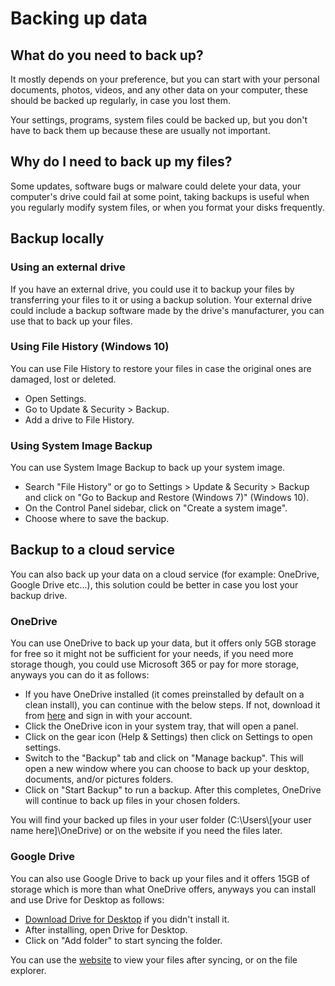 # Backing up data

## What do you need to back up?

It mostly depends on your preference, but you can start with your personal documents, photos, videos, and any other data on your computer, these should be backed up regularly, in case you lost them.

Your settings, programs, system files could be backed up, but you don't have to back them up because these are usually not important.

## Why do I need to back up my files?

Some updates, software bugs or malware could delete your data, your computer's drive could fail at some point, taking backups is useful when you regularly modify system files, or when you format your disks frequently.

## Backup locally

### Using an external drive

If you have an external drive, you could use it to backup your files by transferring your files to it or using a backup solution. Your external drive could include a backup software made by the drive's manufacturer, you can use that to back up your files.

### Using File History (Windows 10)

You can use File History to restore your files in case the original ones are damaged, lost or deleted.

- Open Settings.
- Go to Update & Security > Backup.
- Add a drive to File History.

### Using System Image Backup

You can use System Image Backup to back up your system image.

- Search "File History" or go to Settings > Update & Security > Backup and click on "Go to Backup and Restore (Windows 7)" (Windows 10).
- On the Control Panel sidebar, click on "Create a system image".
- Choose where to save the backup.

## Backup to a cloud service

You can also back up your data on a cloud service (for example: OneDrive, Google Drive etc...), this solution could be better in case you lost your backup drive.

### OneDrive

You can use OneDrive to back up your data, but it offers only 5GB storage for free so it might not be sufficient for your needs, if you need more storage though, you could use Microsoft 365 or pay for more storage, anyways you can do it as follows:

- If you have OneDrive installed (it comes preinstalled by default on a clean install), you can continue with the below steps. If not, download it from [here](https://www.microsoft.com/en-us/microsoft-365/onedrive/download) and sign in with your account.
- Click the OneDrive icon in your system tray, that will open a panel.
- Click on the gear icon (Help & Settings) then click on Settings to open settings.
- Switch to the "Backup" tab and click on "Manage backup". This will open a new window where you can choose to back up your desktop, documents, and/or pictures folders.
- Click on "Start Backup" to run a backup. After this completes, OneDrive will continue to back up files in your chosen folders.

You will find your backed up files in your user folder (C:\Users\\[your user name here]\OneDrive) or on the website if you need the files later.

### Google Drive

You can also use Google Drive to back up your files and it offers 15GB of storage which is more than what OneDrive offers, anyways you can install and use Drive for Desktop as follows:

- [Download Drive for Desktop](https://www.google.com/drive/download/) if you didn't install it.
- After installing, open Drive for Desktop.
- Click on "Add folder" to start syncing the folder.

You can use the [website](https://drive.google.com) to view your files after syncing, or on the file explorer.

________________________

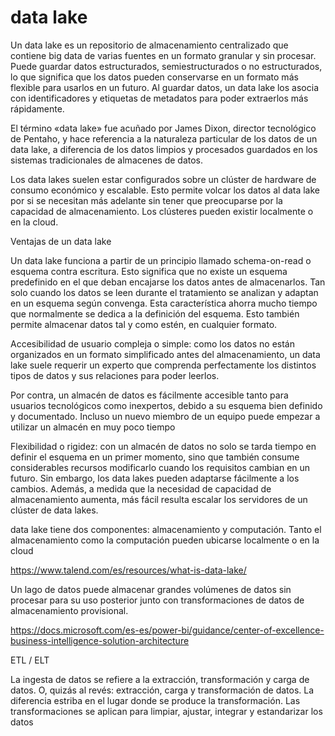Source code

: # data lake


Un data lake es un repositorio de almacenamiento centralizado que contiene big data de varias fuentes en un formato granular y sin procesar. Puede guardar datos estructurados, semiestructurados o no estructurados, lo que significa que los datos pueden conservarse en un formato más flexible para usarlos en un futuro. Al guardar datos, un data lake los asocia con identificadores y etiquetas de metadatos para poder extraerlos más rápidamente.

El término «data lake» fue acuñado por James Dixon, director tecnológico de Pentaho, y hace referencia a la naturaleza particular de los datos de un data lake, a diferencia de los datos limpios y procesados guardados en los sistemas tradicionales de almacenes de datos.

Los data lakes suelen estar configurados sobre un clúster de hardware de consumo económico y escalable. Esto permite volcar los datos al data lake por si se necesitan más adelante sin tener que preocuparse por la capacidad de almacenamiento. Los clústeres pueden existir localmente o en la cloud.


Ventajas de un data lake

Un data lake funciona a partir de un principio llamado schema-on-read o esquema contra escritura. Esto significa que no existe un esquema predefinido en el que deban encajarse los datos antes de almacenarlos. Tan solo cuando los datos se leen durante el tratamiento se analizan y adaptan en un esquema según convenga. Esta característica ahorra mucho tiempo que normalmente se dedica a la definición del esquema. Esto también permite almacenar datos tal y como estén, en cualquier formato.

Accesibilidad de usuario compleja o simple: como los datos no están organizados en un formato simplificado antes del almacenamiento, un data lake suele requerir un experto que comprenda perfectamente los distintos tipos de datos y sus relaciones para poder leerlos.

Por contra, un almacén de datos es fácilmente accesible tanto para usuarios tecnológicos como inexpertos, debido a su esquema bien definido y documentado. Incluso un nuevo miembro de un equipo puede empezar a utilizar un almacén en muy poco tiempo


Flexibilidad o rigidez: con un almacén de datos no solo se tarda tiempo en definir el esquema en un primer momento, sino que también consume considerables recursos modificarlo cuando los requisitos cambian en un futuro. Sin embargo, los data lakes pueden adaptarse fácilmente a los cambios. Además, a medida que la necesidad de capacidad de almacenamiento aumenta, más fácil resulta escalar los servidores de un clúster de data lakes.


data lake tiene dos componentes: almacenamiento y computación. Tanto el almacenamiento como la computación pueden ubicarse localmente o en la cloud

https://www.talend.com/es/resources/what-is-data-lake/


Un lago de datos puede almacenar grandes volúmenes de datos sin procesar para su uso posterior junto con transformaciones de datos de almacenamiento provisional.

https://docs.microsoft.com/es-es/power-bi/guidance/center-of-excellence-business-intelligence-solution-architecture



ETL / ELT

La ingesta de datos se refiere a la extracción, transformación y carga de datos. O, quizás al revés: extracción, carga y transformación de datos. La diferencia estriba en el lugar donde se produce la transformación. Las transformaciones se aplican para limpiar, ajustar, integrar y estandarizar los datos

________________________

▶ _About this exercise_
Scan the records above for the lines holding "Some updates, software" and "### Using File History (Windows 10)". Transcribe those two and every line between them word for word, and no others.

▶ _Response for this exercise_
Some updates, software bugs or malware could delete your data, your computer's drive could fail at some point, taking backups is useful when you regularly modify system files, or when you format your disks frequently.

## Backup locally

### Using an external drive

If you have an external drive, you could use it to backup your files by transferring your files to it or using a backup solution. Your external drive could include a backup software made by the drive's manufacturer, you can use that to back up your files.

### Using File History (Windows 10)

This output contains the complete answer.